We’re all familiar with that statement, uttered by Abraham Lincoln as the United States hurtled toward civil war, a statement that Lincoln himself took from the New Testament.
There’s no denying that the United States is again a nation divided. It’s not just major public policy matters that are politicized, it’s everything. Even a worldwide health crisis has become a cause of division, with the simple acts of wearing a mask or getting a vaccine becoming hotly contested polarizing causes.
It’s bad enough that some of these divisions stem from some of the same issues that have divided the United States since its founding: Race, disagreements over the role of government, and regulation of individual rights.
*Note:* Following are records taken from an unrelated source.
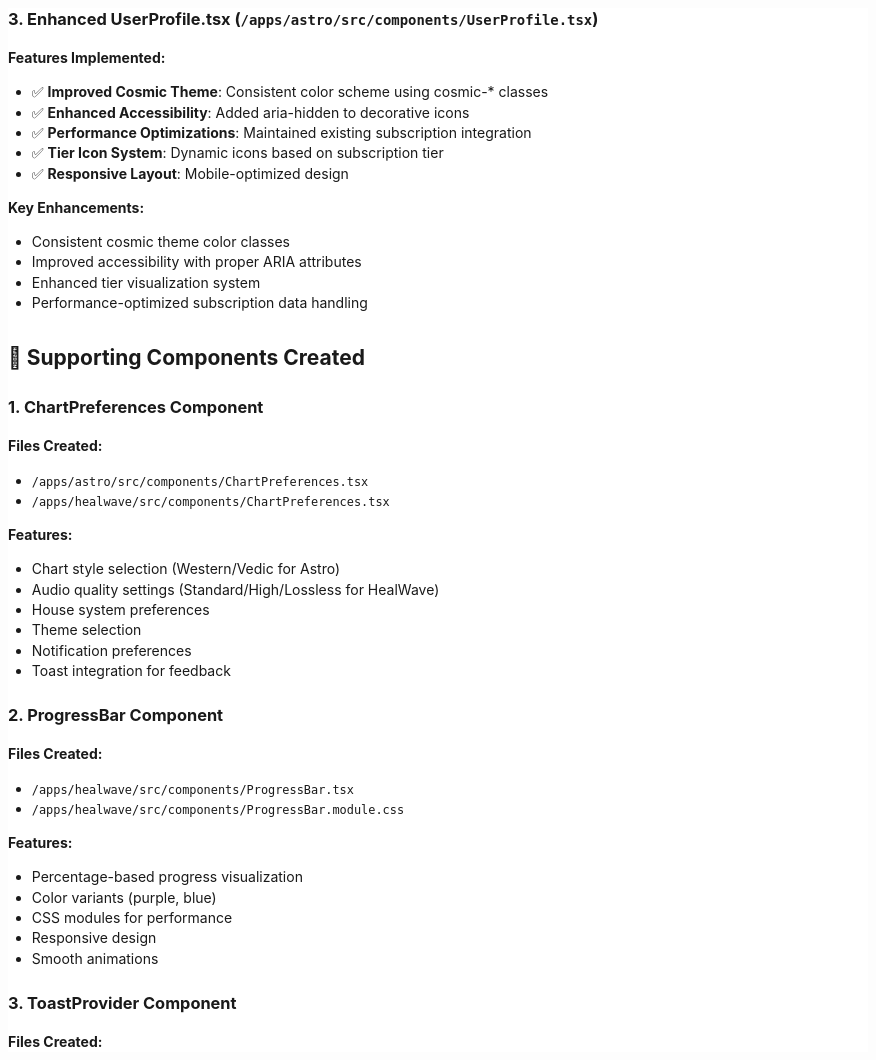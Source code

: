 ### 3. Enhanced UserProfile.tsx (`/apps/astro/src/components/UserProfile.tsx`)

**Features Implemented:**

- ✅ **Improved Cosmic Theme**: Consistent color scheme using cosmic-* classes
- ✅ **Enhanced Accessibility**: Added aria-hidden to decorative icons
- ✅ **Performance Optimizations**: Maintained existing subscription integration
- ✅ **Tier Icon System**: Dynamic icons based on subscription tier
- ✅ **Responsive Layout**: Mobile-optimized design

**Key Enhancements:**

- Consistent cosmic theme color classes
- Improved accessibility with proper ARIA attributes
- Enhanced tier visualization system
- Performance-optimized subscription data handling

## 🎨 Supporting Components Created

### 1. ChartPreferences Component

**Files Created:**

- `/apps/astro/src/components/ChartPreferences.tsx`
- `/apps/healwave/src/components/ChartPreferences.tsx`

**Features:**

- Chart style selection (Western/Vedic for Astro)
- Audio quality settings (Standard/High/Lossless for HealWave)
- House system preferences
- Theme selection
- Notification preferences
- Toast integration for feedback

### 2. ProgressBar Component

**Files Created:**

- `/apps/healwave/src/components/ProgressBar.tsx`
- `/apps/healwave/src/components/ProgressBar.module.css`

**Features:**

- Percentage-based progress visualization
- Color variants (purple, blue)
- CSS modules for performance
- Responsive design
- Smooth animations

### 3. ToastProvider Component

**Files Created:**
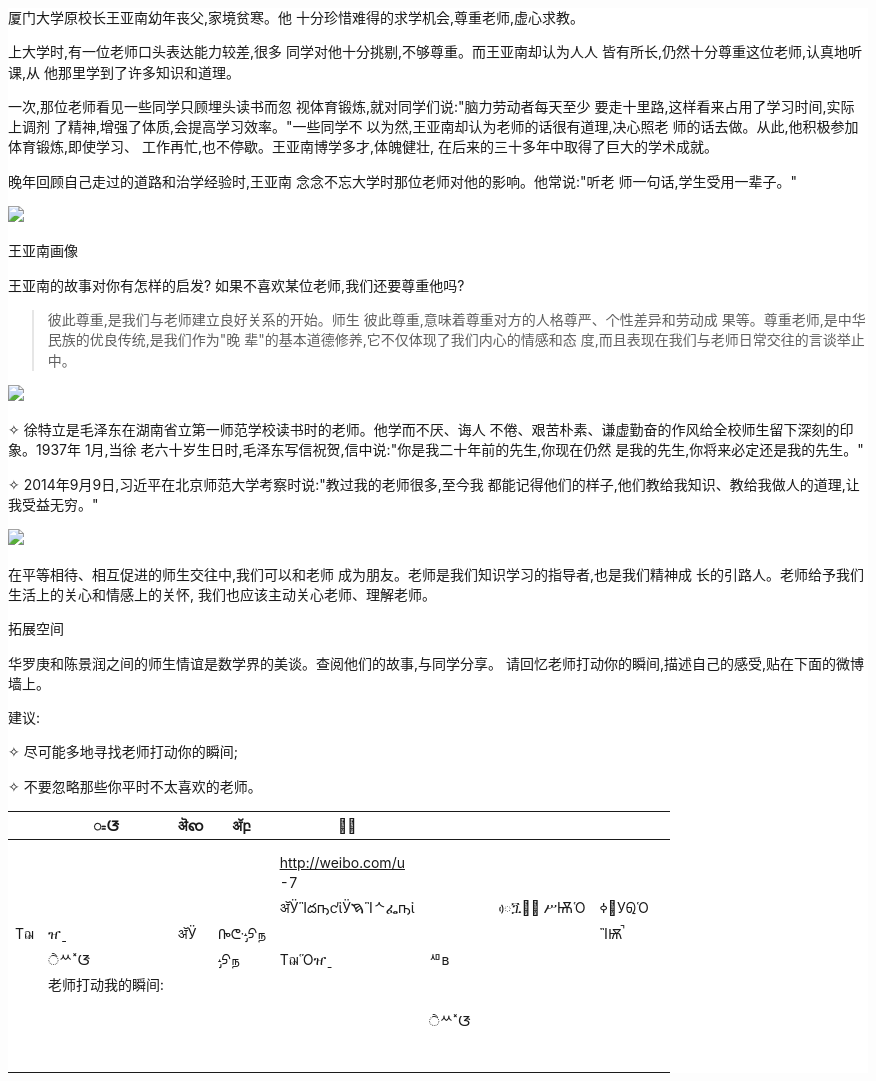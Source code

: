 厦门大学原校长王亚南幼年丧父,家境贫寒。他 十分珍惜难得的求学机会,尊重老师,虚心求教。

上大学时,有一位老师口头表达能力较差,很多 同学对他十分挑剔,不够尊重。而王亚南却认为人人 皆有所长,仍然十分尊重这位老师,认真地听课,从 他那里学到了许多知识和道理。

一次,那位老师看见一些同学只顾埋头读书而忽 视体育锻炼,就对同学们说:"脑力劳动者每天至少 要走十里路,这样看来占用了学习时间,实际上调剂 了精神,增强了体质,会提高学习效率。"一些同学不 以为然,王亚南却认为老师的话很有道理,决心照老 师的话去做。从此,他积极参加体育锻炼,即使学习、 工作再忙,也不停歇。王亚南博学多才,体魄健壮, 在后来的三十多年中取得了巨大的学术成就。

晚年回顾自己走过的道路和治学经验时,王亚南 念念不忘大学时那位老师对他的影响。他常说:"听老 师一句话,学生受用一辈子。"

![](_page_72_Picture_7.jpeg)

王亚南画像

 王亚南的故事对你有怎样的启发? 如果不喜欢某位老师,我们还要尊重他吗?

> 彼此尊重,是我们与老师建立良好关系的开始。师生 彼此尊重,意味着尊重对方的人格尊严、个性差异和劳动成 果等。尊重老师,是中华民族的优良传统,是我们作为"晚 辈"的基本道德修养,它不仅体现了我们内心的情感和态 度,而且表现在我们与老师日常交往的言谈举止中。

![](_page_73_Picture_0.jpeg)

✧ 徐特立是毛泽东在湖南省立第一师范学校读书时的老师。他学而不厌、诲人 不倦、艰苦朴素、谦虚勤奋的作风给全校师生留下深刻的印象。1937年 1月,当徐 老六十岁生日时,毛泽东写信祝贺,信中说:"你是我二十年前的先生,你现在仍然 是我的先生,你将来必定还是我的先生。"

✧ 2014年9月9日,习近平在北京师范大学考察时说:"教过我的老师很多,至今我 都能记得他们的样子,他们教给我知识、教给我做人的道理,让我受益无穷。"

![](_page_73_Figure_3.jpeg)

在平等相待、相互促进的师生交往中,我们可以和老师 成为朋友。老师是我们知识学习的指导者,也是我们精神成 长的引路人。老师给予我们生活上的关心和情感上的关怀, 我们也应该主动关心老师、理解老师。

拓展空间

 华罗庚和陈景润之间的师生情谊是数学界的美谈。查阅他们的故事,与同学分享。 请回忆老师打动你的瞬间,描述自己的感受,贴在下面的微博墙上。

建议:

✧ 尽可能多地寻找老师打动你的瞬间;

✧ 不要忽略那些你平时不太喜欢的老师。

|     | ᯫᮆ        | ऄၹ | ॲբ     | ຤੆                       |                |  |          |       |  |
|-----|-----------|----|--------|--------------------------|----------------|--|----------|-------|--|
|     |           |    |        |                          |                |  |          |       |  |
|     |           |    |        |                          |                |  |          |       |  |
|     |           |    |        | http://weibo.com/u<br>-7 |                |  |          |       |  |
|     |           |    |        | ॲӰἻదҧ᧚ἰӰࠇἻᄾፌҧἰ           |                |  | ᰴጟ᣺̡ ሥѬὉ | ߦ஡УᡚὉ |  |
| Тฌ  | ዠˍ        | ॲӰ | ᎄᣤ˔̡ᠫந |                          |                |  |          | ἺѬ̚   |  |
|     | ੈᄊ˟ᮆ      |    | ˔̡ᠫந   | ТฌὍዠˍ                    | ᄱв             |  |          |       |  |
|     | 老师打动我的瞬间: |    |        |                          |                |  |          |       |  |
|     |           |    |        |                          |                |  |          |       |  |
|     |           |    |        |                          |                |  |          |       |  |
|     |           |    |        |                          | ੈᄊ˟ᮆ           |  |          |       |  |
|     |           |    |        |                          |                |  |          |       |  |
|     |           |    |        |                          |                |  |          |       |  |
|     |           |    |        |                          |                |  |          |       |  |
|     |           |    |        |                          |                |  |          |       |  |
|     |           |    |        |                          |                |  |          |       |  |
|     |           |    |        |                          |                |  |          |       |  |
|     |           |    |        |                          |                |  |          |       |  |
But what makes today’s divisiveness even more dangerous is that many leaders of the Republican Party, including and especially Donald Trump and his most fervent supporters like Rep. Andy Harris of Maryland’s First Congressional District, have embraced division as a political strategy. They cynically seek every opportunity to pit their “us” against a multitude of “thems,” to brand those who question them as “enemies of the people,” to label honest disagreements as “war,” and to attack, belittle, bully, and destroy. They want us to be divided, because division makes their supporters feel threatened and motivated to vote for them. If Wall Street tycoons believed in the creed that “greed is good” because it helped them make money, then many of today’s Republican politicians and their high-paid strategists operate by the principle that “division is better” because it helps to keep them in power.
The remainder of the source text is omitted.